The records below are to be transcribed exactly from their first line to the line that has "- **Impact**: Database", inclusive, with every picture omitted.
START Records for the exercise
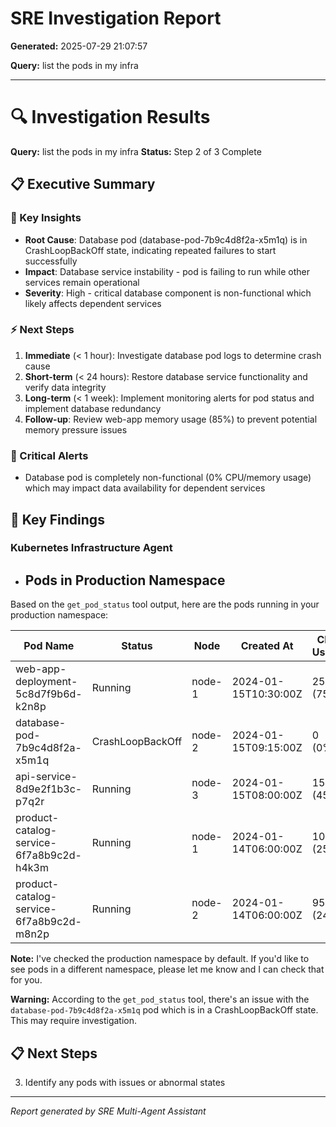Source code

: # SRE Investigation Report

**Generated:** 2025-07-29 21:07:57

**Query:** list the pods in my infra

---

# 🔍 Investigation Results

**Query:** list the pods in my infra
**Status:** Step 2 of 3 Complete

## 📋 Executive Summary

### 🎯 Key Insights
- **Root Cause**: Database pod (database-pod-7b9c4d8f2a-x5m1q) is in CrashLoopBackOff state, indicating repeated failures to start successfully
- **Impact**: Database service instability - pod is failing to run while other services remain operational
- **Severity**: High - critical database component is non-functional which likely affects dependent services

### ⚡ Next Steps
1. **Immediate** (< 1 hour): Investigate database pod logs to determine crash cause
2. **Short-term** (< 24 hours): Restore database service functionality and verify data integrity
3. **Long-term** (< 1 week): Implement monitoring alerts for pod status and implement database redundancy
4. **Follow-up**: Review web-app memory usage (85%) to prevent potential memory pressure issues

### 🚨 Critical Alerts
- Database pod is completely non-functional (0% CPU/memory usage) which may impact data availability for dependent services

## 🎯 Key Findings

### Kubernetes Infrastructure Agent
- ## Pods in Production Namespace

Based on the `get_pod_status` tool output, here are the pods running in your production namespace:

| Pod Name | Status | Node | Created At | CPU Usage | Memory Usage |
|----------|--------|------|------------|-----------|-------------|
| web-app-deployment-5c8d7f9b6d-k2n8p | Running | node-1 | 2024-01-15T10:30:00Z | 250m (75%) | 512Mi (85%) |
| database-pod-7b9c4d8f2a-x5m1q | CrashLoopBackOff | node-2 | 2024-01-15T09:15:00Z | 0 (0%) | 0 (0%) |
| api-service-8d9e2f1b3c-p7q2r | Running | node-3 | 2024-01-15T08:00:00Z | 150m (45%) | 256Mi (60%) |
| product-catalog-service-6f7a8b9c2d-h4k3m | Running | node-1 | 2024-01-14T06:00:00Z | 100m (25%) | 256Mi (40%) |
| product-catalog-service-6f7a8b9c2d-m8n2p | Running | node-2 | 2024-01-14T06:00:00Z | 95m (24%) | 248Mi (39%) |

**Note:** I've checked the production namespace by default. If you'd like to see pods in a different namespace, please let me know and I can check that for you.

**Warning:** According to the `get_pod_status` tool, there's an issue with the `database-pod-7b9c4d8f2a-x5m1q` pod which is in a CrashLoopBackOff state. This may require investigation.

## 📋 Next Steps

3. Identify any pods with issues or abnormal states


---
*Report generated by SRE Multi-Agent Assistant*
END Records for the exercise
◆ **Solution to this task**:
Source code

: # SRE Investigation Report

**Generated:** 2025-07-29 21:07:57

**Query:** list the pods in my infra

---

# 🔍 Investigation Results

**Query:** list the pods in my infra
**Status:** Step 2 of 3 Complete

## 📋 Executive Summary

### 🎯 Key Insights
- **Root Cause**: Database pod (database-pod-7b9c4d8f2a-x5m1q) is in CrashLoopBackOff state, indicating repeated failures to start successfully
- **Impact**: Database service instability - pod is failing to run while other services remain operational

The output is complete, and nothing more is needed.